▶ _ACTION ITEM_:
Copy all lines below that use the word "arrivera".

▶ _Saved entries_:

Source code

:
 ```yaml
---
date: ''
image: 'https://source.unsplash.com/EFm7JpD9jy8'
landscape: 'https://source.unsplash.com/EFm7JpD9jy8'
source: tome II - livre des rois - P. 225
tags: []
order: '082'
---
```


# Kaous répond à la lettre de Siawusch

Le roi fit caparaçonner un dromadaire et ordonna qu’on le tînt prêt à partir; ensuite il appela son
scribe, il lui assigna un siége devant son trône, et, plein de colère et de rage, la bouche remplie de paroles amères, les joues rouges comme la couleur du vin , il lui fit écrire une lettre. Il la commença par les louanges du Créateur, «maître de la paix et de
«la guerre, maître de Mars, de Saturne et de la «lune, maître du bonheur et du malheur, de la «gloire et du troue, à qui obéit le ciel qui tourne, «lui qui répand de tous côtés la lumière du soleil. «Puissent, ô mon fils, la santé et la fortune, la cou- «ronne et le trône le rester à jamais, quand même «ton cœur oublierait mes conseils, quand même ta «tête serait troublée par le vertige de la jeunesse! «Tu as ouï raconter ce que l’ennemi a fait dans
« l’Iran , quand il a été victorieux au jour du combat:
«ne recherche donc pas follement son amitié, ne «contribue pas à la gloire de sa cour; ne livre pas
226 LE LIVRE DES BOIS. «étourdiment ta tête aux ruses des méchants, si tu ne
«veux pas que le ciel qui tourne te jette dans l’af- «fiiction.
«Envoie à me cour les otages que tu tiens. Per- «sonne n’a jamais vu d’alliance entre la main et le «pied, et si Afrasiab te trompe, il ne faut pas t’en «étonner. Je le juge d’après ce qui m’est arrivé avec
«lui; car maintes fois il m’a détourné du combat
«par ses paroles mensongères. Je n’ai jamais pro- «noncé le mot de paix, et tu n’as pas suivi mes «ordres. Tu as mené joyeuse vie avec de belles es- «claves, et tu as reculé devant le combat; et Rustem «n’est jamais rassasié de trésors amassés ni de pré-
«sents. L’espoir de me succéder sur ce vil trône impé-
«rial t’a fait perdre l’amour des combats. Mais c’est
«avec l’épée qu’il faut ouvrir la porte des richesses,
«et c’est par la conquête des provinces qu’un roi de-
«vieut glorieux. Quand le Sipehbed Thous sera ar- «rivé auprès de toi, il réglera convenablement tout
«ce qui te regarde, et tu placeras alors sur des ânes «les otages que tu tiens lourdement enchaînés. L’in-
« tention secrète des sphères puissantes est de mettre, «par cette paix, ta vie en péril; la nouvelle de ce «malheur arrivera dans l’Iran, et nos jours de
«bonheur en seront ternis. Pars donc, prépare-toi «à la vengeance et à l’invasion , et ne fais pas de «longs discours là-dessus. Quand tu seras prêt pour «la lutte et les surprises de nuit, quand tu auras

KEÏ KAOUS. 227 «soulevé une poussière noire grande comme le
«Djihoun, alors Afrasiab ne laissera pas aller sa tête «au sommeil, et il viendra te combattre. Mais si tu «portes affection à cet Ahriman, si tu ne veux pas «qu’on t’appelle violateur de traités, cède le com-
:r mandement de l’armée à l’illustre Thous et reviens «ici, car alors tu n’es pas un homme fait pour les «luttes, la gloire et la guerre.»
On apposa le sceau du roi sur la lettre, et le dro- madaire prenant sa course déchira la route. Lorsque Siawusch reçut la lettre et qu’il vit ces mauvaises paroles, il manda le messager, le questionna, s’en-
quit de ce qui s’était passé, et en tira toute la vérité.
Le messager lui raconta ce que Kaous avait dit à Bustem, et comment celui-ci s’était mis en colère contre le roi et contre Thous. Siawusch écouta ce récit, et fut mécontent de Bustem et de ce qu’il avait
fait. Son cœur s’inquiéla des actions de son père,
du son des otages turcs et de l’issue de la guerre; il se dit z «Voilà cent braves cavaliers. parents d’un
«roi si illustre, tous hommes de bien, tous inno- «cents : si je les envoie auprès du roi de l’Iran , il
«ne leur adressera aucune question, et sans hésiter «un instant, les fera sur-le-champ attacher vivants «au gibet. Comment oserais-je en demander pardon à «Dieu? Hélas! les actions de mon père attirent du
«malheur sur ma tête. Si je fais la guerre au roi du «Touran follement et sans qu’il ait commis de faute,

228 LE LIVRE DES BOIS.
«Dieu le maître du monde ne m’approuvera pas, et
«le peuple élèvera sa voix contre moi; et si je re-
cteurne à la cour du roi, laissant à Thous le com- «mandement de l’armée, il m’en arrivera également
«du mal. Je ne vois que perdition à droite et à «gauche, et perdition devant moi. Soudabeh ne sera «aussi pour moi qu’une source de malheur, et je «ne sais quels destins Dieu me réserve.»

* * *

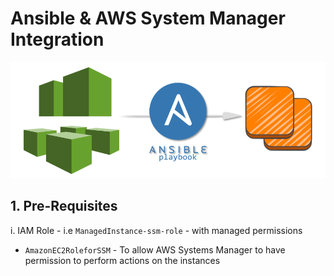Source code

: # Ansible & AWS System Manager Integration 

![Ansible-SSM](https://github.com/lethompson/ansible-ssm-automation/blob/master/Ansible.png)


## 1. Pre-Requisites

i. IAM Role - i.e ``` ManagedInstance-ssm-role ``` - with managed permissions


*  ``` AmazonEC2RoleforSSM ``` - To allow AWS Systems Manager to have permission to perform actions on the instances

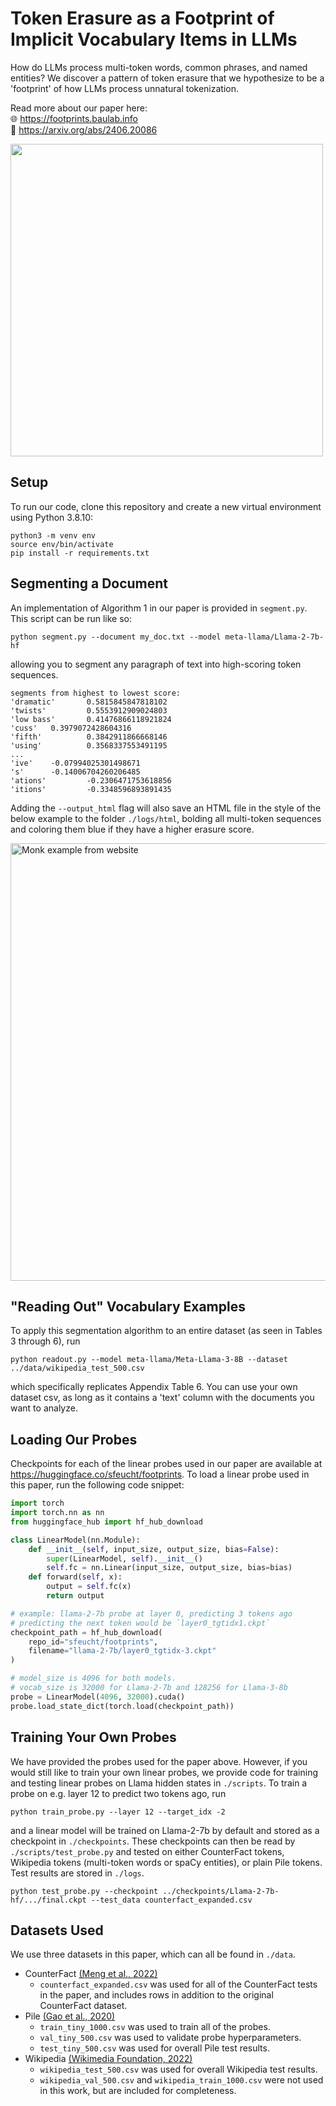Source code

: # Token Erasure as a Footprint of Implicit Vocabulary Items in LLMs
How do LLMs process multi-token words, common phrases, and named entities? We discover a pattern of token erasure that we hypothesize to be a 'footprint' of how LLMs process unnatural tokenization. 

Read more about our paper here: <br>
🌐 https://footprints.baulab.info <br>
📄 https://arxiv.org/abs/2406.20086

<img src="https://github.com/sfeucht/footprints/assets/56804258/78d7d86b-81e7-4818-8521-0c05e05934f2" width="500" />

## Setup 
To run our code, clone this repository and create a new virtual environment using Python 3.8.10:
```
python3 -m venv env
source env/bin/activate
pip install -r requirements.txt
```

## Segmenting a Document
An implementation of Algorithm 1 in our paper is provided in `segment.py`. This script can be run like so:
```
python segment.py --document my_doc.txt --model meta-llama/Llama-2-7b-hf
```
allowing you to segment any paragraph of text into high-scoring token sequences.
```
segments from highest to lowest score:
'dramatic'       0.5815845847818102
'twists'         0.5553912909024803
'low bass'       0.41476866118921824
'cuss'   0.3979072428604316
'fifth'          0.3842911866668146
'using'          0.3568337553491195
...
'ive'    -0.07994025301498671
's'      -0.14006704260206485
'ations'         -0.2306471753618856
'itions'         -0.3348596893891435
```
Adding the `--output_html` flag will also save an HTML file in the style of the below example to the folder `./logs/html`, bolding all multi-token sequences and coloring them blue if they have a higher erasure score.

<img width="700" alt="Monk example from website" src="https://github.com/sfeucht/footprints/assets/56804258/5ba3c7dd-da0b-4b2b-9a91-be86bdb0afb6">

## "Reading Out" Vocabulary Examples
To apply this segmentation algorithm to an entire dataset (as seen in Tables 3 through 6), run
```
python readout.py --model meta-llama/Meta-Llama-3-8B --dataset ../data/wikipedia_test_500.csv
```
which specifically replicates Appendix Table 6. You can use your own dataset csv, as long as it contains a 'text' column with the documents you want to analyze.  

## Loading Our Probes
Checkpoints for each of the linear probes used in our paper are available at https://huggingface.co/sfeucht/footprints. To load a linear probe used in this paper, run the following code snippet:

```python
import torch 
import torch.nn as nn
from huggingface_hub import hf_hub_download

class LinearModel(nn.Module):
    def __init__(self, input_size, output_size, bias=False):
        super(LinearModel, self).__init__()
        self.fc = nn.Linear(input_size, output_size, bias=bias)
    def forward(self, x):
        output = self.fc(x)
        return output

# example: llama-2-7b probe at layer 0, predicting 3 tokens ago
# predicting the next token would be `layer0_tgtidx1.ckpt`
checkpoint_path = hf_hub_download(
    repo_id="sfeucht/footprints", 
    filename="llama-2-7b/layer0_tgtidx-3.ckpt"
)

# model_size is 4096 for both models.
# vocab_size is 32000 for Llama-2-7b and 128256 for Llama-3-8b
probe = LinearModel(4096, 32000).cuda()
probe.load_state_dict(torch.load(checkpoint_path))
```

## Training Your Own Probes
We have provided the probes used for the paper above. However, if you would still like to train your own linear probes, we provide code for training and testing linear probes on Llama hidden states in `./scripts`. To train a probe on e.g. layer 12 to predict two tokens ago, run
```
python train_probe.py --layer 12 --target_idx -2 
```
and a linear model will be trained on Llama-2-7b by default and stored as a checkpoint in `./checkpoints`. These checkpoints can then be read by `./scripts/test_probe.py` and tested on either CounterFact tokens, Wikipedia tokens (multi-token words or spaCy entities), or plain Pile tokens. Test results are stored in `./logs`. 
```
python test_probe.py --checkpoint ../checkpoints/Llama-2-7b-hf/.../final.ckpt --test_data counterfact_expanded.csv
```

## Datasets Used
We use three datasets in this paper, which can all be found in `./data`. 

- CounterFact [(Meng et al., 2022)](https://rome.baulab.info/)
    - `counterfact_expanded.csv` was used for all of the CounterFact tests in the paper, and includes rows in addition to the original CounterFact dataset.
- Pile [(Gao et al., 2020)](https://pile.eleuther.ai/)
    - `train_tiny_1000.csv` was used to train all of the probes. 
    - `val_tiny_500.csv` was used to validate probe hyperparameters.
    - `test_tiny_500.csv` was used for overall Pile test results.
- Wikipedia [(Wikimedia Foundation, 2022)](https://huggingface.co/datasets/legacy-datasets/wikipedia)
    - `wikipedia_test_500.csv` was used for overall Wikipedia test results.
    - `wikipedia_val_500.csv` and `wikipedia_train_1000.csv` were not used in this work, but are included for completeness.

▶ _TASK RESULT_:
« tention secrète des sphères puissantes est de mettre, «par cette paix, ta vie en péril; la nouvelle de ce «malheur arrivera dans l’Iran, et nos jours de
cteurne à la cour du roi, laissant à Thous le com- «mandement de l’armée, il m’en arrivera également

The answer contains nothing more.